If there was ever a time for Apple CEO Tim Cook to throw investors a bone it’s now. Ahead of Apple’s quarterly earnings tomorrow, shares of the word’s most fawned over company have slid from an all-time high of $705 last September to about $391 as of Friday’s close. Apple stock is the lowest it’s been since the death of Steve Jobs in 2011.

You can argue whether Apple’s peak was ever rational, but what investors are looking for now is a sign that will help them decide if the Apple blood-letting has gone far enough, or if the stock has further to fall. Here are five things investors will be keeping an eye on.

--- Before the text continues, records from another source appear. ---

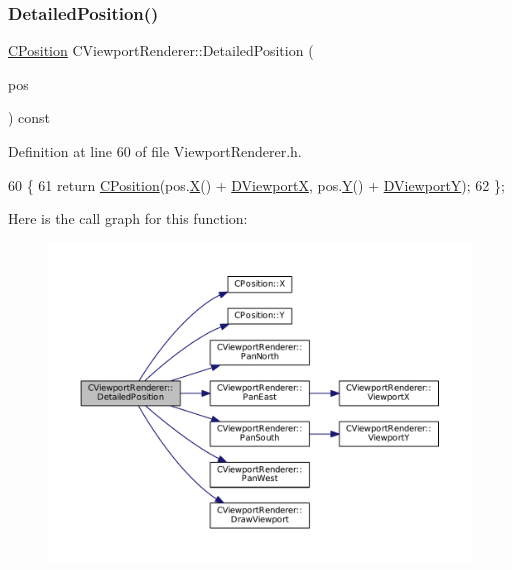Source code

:\subsubsection{\texorpdfstring{Detailed\+Position()}{DetailedPosition()}}
{\footnotesize\ttfamily \hyperlink{classCPosition}{C\+Position} C\+Viewport\+Renderer\+::\+Detailed\+Position (\begin{DoxyParamCaption}\item[{const \hyperlink{classCPosition}{C\+Position} \&}]{pos }\end{DoxyParamCaption}) const\hspace{0.3cm}{\ttfamily [inline]}}



Definition at line 60 of file Viewport\+Renderer.\+h.


\begin{DoxyCode}
60                                                               \{
61             \textcolor{keywordflow}{return} \hyperlink{classCPosition}{CPosition}(pos.\hyperlink{classCPosition_a9a6b94d3b91df1492d166d9964c865fc}{X}() + \hyperlink{classCViewportRenderer_aea9e05347f71a8e6b83439aab653be18}{DViewportX}, pos.\hyperlink{classCPosition_a1aa8a30e2f08dda1f797736ba8c13a87}{Y}() + 
      \hyperlink{classCViewportRenderer_ae13dd437a3da3d2bab16bc7ba61cb78f}{DViewportY});  
62         \};
\end{DoxyCode}
Here is the call graph for this function\+:
\nopagebreak
\begin{figure}[H]
\begin{center}
\leavevmode
\includegraphics[width=350pt]{classCViewportRenderer_a2c23b54725686c6219c8765e48351d72_cgraph}
\end{center}
\end{figure}
\hypertarget{classCViewportRenderer_ad5cf67fd6d4d69f861dbc0b773cdcab2}{}\label{classCViewportRenderer_ad5cf67fd6d4d69f861dbc0b773cdcab2} 
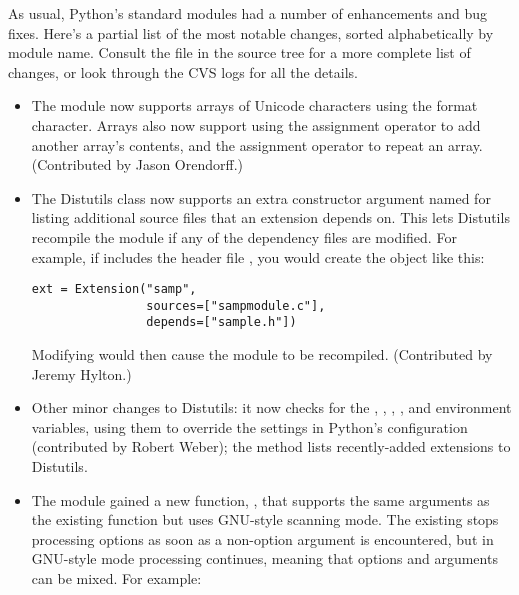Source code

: \documentclass{howto}
\begin{document}
As usual, Python's standard modules had a number of enhancements and
bug fixes.  Here's a partial list of the most notable changes, sorted
alphabetically by module name. Consult the
 file in the source tree for a more
complete list of changes, or look through the CVS logs for all the
details.

\begin{itemize}

\item The  module now supports arrays of Unicode
characters using the  format character.  Arrays also now
support using the \code{+=} assignment operator to add another array's
contents, and the \code{*=} assignment operator to repeat an array.
(Contributed by Jason Orendorff.)

\item The Distutils  class now supports
an extra constructor argument named  for listing
additional source files that an extension depends on.  This lets
Distutils recompile the module if any of the dependency files are
modified.  For example, if  includes the header
file , you would create the  object like
this:

\begin{verbatim}
ext = Extension("samp",
                sources=["sampmodule.c"],
                depends=["sample.h"])
\end{verbatim}

Modifying  would then cause the module to be recompiled.
(Contributed by Jeremy Hylton.)

\item Other minor changes to Distutils:
it now checks for the , , ,
, and  environment variables, using
them to override the settings in Python's configuration (contributed
by Robert Weber); the  method lists
recently-added extensions to Distutils.

\item The  module gained a new function,
, that supports the same arguments as the existing
 function but uses GNU-style scanning mode.
The existing  stops processing options as soon as a
non-option argument is encountered, but in GNU-style mode processing
continues, meaning that options and arguments can be mixed.  For
example:


\end{itemize}
\end{document}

1. Admitting there is a problem. As Apple has shed $290 billion in market value since its peak in September (let’s pause and reflect on that mammoth number, that’s about 12 times the current value of Dell up in smoke) Cook and the Apple team have been close-lipped on the matter. Acknowledging there is an almost $300 billion problem with your stock is the first step toward recovery. Cook needs to give investors some comfort that he is interested in taking measures to bolster shares.

2. Gross margin, rising or falling? As highlighted by Fortune’s Philip Elmer-DeWitt, gross margin underpins both the bull and bear cases for Apple stock. Apple’s industry-best gross margins peaked at just north of 47% a year ago. In January Apple reported gross margin of about 39%. Apple stock bears believe that with ongoing pressure from Samsung and lower-priced and lower-margin gadgets running Android, Apple will not be able to regain its former hefty margin. In that scenario, Apple’s financial edge as company continues to erode, along with its stock price. Apple bulls meanwhile will be looking for improving margin as Apple works through the kinks in cranking out its new lineup of iPhones and iPads in particular.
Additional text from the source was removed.